The ecologists measured various qualities of the site against an area of former pastureland immediately across the access road used to dump the orange peels two decades prior. Compared to the adjacent plot, which was dominated by a single species of tree, the site of the orange peel deposit featured two dozen species of vegetation, most thriving.
In addition to greater biodiversity, richer soil, and a better-developed canopy, researchers discovered a tayra (a dog-sized weasel) and a giant fig tree three feet in diameter, on the plot.
“You could have had 20 people climbing in that tree at once and it would have supported the weight no problem,” says Jon Choi, co-author of the paper, who conducted much of the soil analysis. “That thing was massive.”
Recent evidence suggests that secondary tropical forests — those that grow after the original inhabitants are torn down — are essential to helping slow climate change.
In a 2016 study published in Nature, researchers found that such forests absorb and store atmospheric carbon at roughly 11 times the rate of old-growth forests.
Treuer believes better management of discarded produce — like orange peels — could be key to helping these forests regrow.
In many parts of the world, rates of deforestation are increasing dramatically, sapping local soil of much-needed nutrients and, with them, the ability of ecosystems to restore themselves.

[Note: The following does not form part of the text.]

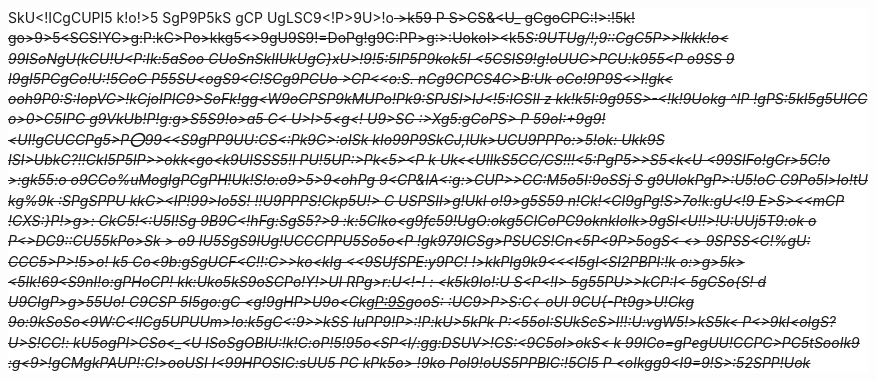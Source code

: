 SkU<!ICgCUPI5 k!o!>5 SgP9P5kS gCP UgLSC9<!P>9U>!o<S> >k59 P S>CS&<U_ gCgoCPC:!>:!5k! go>9>5<S<Cgv>CS!YC>g:P:kC>Po>kkg5<>9gU9S9!=DoPg!g9C:PP>g:>:UokoI><k5<I>S:9UTUg/!;9::CgC5P>>Ikkk!o< 99ISoNgU(kCU!U<P:Ik:5aSoo CUoSnSkIIUkUgC}xU>!9!5:5IP5P9kok5I  <5CSIS9!g!oUUC>PCU:k955<P o9SS 9 I9gI5PCgCo!U:!5CoC P55SU<o<Ug >gS9<C!SCg9PCUo >CP<<PV9 ><o:S. nCg9CPCS4C>B:Uk oCo!9P9S<>I!gk< ooh9P0:S:IopVC>!kCjoIPIC9>SoFk!gg<W9oCPSP9kMUPo!Pk9:SPJSI>I<UkU>J<!5:IGSII z kk!k5I:9g95S>-<!k!9U<C9PI>okg ^IP !gPS:5kI5g5UICC o>0>C5IPC g9VkUb!P!g:g>S5S9!o>a5 C< U>I>5<g<! U9>SC :>Xg5:gCoPS> P 59oI:+9g9!<UI!gCUCCPg5>P:o:<o dg>99<<S9gPP9UU:_CS<:Pk9C>:oISk kIo99P9SkCJ,IUk>UCU9PPPo:>5!ok: Ukk9S ISI>UbkC?!!CkI5P5IP>>okk<go<k9UISSS5!l PU!5UP:>Pk<5><P k Uk<<UIIkS5CC/CS!!!<5:PgP5>>S5<k<U <99SIFo!gCr>5C!o >:gk55:o o9CCo%uMogIgPCgPH!Uk!S!o:o9>5>9<ohPg 9<CP&IA<:g:>CUP>>CC:M5o5I:9oSSj S g9UIokPgP>:U5!oC C9Po5l>Io!tU kg%9k :SPgSPPU kkC><IP!99>Io5S! !!U9PPPS!Ckp5U!> C USPSII>g!UkI  o!9>g5S59 n!Ck!<CI9gPg!S>7o!k:gU<!9 E>S><<mCP !CXS:}P!>g>: CkC5!<:U5I!Sg 9B9C<!hFg:SgS5?>9 :k:5C<P9>Iko<g9fc59!UgO:okg5CICoPC9oknkIoIk>9gSl<U!!>!U:UUj5T9:ok o P<><kISxIgI99US>DC9::CU55kPo>Sk > o9 IU5SgS9IUg!UCCCPPU5So5o<P  !gk979ICSg>PSUCS!Cn<5P<9P>5ogS< <> 9SPSS<C!%gU: CCC5>P>!5>o! k5 Co<9b:gSgUCF<C!!:C<ooPo>>>ko<kIg <<9SUfSPE:y9PC! !>kkP<Co>Ig9k9<<<I5gI<SI2PBPI:!k o:>g>5k><5Ik!69<S9nI!o:gPHoCP! kk:Uko5kS9oSCPo!Y!>UI RPg>r:U<!-! : <k5k9Io!:U S<P<!I> 5g55PU>>kCP:I< 5gCSo{S! d U9CIgP>g>55Uo! C9CSP 5I5go:gC <g!9<U5S>gHP>U9o<Ck<gP:9S>gooS: :UC9>P>S:C<-oUI 9CU{-Pt9g>U!Ckg 9o:9kSoSo<9W:C<!ICg5UPUUm>!o:k5gC<:9>>kSS IuPP9!P>_:!P:kU>5kPk P:<55oI:SUkScS>I!!:U:vgW5!>kS5k< P<>9kI<oIgS?U>S!CC!: kU5ogPI>CSo<_<U ISoSgOBIU:!k!C:oP!5!95o<S  ><SP<I/:gg:DSUV>!CS:<9C5oI>okS< k  99ICo=gPegUU!CCPC>PC5tSooIk9 :g<9>!gCMgkPAUP!:C!<oPI9>>ooUSI I<99HPOSIC:sUU5 PC  kPk5o> !9ko PoI9!oUS5PPBIC:!5CI5 P <k><oIkgg9<I9=9!S>:52SPP!Uok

Meanwhile, much of the world is awash in nutrient-rich food waste. In the United States, up to half of all produce in the United States is discarded. Most currently ends up in landfills.
“We don’t want companies to go out there will-nilly just dumping their waste all over the place, but if it’s scientifically driven and restorationists are involved in addition to companies, this is something I think has really high potential,” Treuer says.
The next step, he believes, is to examine whether other ecosystems — dry forests, cloud forests, tropical savannas — react the same way to similar deposits.
Two years after his initial survey, Treuer returned to once again try to locate the sign marking the site.
Since his first scouting mission in 2013, Treuer had visited the plot more than 15 times. Choi had visited more than 50. Neither had spotted the original sign.
In 2015, when Treuer, with the help of the paper’s senior author, David Wilcove, and Princeton Professor Rob Pringle, finally found it under a thicket of vines, the scope of the area’s transformation became truly clear.
“It’s a big honking sign,” Choi emphasizes.
19 years of waiting with crossed fingers had buried it, thanks to two scientists, a flash of inspiration, and the rind of an unassuming fruit.